PROBLEM REQUIREMENTS — From the first line to the last, please reproduce the material exactly, skipping the pictures.
---
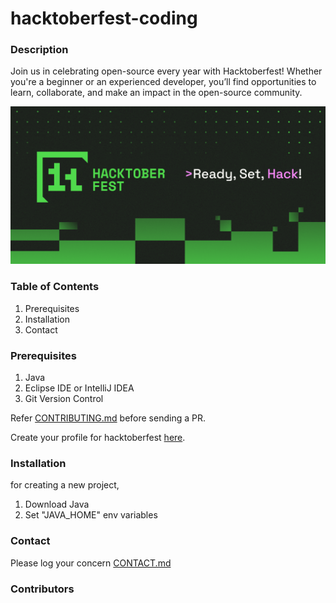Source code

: # hacktoberfest-coding

### Description

Join us in celebrating open-source every year with Hacktoberfest! Whether you're a beginner or an experienced developer, you’ll find opportunities to learn, collaborate, and make an impact in the open-source community.

![alt fallfest-banner](./fallfest-banner.png)

### Table of Contents

1. Prerequisites
2. Installation
3. Contact

### Prerequisites

1. Java
2. Eclipse IDE or IntelliJ IDEA
3. Git Version Control

Refer [CONTRIBUTING.md](https://github.com/Malitthh/hacktoberfest-coding/blob/master/CONTRIBUTING.md) before sending a PR.

Create your profile for hacktoberfest [here](https://hacktoberfest.com/profile/).

### Installation

for creating a new project,

1. Download Java
2. Set "JAVA_HOME" env variables

### Contact

Please log your concern [CONTACT.md](https://github.com/Malitthh/hacktoberfest-coding/blob/master/CONTACT.md)

### Contributors
<!-- <a href="https://github.com/Malitthh/hacktoberfest-coding/graphs/contributors">
  <img src="https://contributors-img.web.app/image?repo=Malitthh/hacktoberfest-coding&max=100" alt="Lista de contribuidores" width="100%"/>
</a> -->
---
TASK RESULT —
Source code

: # hacktoberfest-coding

### Description

Join us in celebrating open-source every year with Hacktoberfest! Whether you're a beginner or an experienced developer, you’ll find opportunities to learn, collaborate, and make an impact in the open-source community.

![alt fallfest-banner](./fallfest-banner.png)

### Table of Contents

1. Prerequisites
2. Installation
3. Contact

### Prerequisites

1. Java
2. Eclipse IDE or IntelliJ IDEA
3. Git Version Control

Refer [CONTRIBUTING.md](https://github.com/Malitthh/hacktoberfest-coding/blob/master/CONTRIBUTING.md) before sending a PR.

Create your profile for hacktoberfest [here](https://hacktoberfest.com/profile/).

### Installation

for creating a new project,

1. Download Java
2. Set "JAVA_HOME" env variables

### Contact

Please log your concern [CONTACT.md](https://github.com/Malitthh/hacktoberfest-coding/blob/master/CONTACT.md)

### Contributors
<!-- <a href="https://github.com/Malitthh/hacktoberfest-coding/graphs/contributors">
  <img src="https://contributors-img.web.app/image?repo=Malitthh/hacktoberfest-coding&max=100" alt="Lista de contribuidores" width="100%"/>
</a> -->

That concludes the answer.